• **Exercise requirements**
Set down exactly the lines running from the line with "小殿将叔父珍视的龙笛扔到廊下" to the end of the listing below, both ends included.
↓↓↓
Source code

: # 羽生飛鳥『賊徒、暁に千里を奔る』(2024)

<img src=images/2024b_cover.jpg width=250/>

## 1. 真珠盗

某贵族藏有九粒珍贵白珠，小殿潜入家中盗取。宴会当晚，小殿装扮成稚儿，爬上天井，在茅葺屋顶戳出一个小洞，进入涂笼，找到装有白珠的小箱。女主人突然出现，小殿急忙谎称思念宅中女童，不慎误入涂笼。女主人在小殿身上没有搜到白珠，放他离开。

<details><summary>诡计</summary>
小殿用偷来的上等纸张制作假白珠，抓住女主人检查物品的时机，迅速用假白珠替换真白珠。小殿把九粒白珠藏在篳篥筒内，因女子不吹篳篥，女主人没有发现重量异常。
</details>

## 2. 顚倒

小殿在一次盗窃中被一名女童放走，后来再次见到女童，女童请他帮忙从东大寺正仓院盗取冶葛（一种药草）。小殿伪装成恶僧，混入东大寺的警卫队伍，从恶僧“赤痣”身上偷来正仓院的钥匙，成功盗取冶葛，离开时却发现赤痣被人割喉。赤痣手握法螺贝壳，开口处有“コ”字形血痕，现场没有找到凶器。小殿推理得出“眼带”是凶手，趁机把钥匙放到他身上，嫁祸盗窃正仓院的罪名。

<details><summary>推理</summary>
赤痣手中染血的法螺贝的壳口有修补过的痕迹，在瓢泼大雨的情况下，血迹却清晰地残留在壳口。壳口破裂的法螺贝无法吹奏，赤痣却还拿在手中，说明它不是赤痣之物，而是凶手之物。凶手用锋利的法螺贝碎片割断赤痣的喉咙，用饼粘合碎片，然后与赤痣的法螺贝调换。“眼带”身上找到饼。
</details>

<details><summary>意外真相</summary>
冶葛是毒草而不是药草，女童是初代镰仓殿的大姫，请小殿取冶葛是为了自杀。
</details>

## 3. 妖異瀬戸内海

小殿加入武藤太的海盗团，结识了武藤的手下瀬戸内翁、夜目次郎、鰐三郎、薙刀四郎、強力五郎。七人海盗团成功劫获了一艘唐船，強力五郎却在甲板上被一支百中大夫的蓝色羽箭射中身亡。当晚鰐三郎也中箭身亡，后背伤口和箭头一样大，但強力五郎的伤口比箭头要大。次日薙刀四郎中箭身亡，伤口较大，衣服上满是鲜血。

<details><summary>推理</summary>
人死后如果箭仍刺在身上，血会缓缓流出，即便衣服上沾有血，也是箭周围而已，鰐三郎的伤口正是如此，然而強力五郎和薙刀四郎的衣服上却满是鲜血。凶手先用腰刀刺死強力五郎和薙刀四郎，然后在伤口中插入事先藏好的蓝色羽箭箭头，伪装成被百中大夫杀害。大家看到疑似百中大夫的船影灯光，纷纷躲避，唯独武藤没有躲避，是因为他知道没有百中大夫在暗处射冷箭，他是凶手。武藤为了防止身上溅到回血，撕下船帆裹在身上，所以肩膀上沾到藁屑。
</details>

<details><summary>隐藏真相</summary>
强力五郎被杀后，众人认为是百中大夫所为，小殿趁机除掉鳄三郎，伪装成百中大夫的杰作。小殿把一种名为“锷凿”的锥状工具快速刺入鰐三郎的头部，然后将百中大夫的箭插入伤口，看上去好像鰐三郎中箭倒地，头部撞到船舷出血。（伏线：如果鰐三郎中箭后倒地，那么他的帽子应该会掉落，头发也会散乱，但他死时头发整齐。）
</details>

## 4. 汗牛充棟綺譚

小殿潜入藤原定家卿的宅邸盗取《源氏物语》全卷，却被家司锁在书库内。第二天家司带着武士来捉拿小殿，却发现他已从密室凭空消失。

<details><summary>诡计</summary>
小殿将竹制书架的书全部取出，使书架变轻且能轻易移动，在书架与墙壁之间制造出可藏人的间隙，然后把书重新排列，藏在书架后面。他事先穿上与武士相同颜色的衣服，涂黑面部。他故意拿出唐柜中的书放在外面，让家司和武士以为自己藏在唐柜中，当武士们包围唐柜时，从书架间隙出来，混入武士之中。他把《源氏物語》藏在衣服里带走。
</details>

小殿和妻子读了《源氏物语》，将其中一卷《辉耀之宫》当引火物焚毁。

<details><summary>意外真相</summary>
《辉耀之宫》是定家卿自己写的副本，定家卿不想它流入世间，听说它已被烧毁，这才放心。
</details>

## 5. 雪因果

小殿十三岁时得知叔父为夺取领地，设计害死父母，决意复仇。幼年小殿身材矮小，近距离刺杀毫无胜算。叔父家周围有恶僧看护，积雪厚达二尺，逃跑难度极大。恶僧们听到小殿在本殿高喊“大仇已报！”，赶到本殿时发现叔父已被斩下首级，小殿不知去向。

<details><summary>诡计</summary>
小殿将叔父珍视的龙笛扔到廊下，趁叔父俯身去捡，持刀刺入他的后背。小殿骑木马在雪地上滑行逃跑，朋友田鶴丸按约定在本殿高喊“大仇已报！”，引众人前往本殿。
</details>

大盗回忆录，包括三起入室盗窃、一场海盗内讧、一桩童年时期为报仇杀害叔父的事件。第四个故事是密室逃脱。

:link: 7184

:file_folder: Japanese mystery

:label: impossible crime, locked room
↑↑↑
• **Your solution**
小殿将叔父珍视的龙笛扔到廊下，趁叔父俯身去捡，持刀刺入他的后背。小殿骑木马在雪地上滑行逃跑，朋友田鶴丸按约定在本殿高喊“大仇已报！”，引众人前往本殿。
</details>

大盗回忆录，包括三起入室盗窃、一场海盗内讧、一桩童年时期为报仇杀害叔父的事件。第四个故事是密室逃脱。

:link: 7184

:file_folder: Japanese mystery

:label: impossible crime, locked room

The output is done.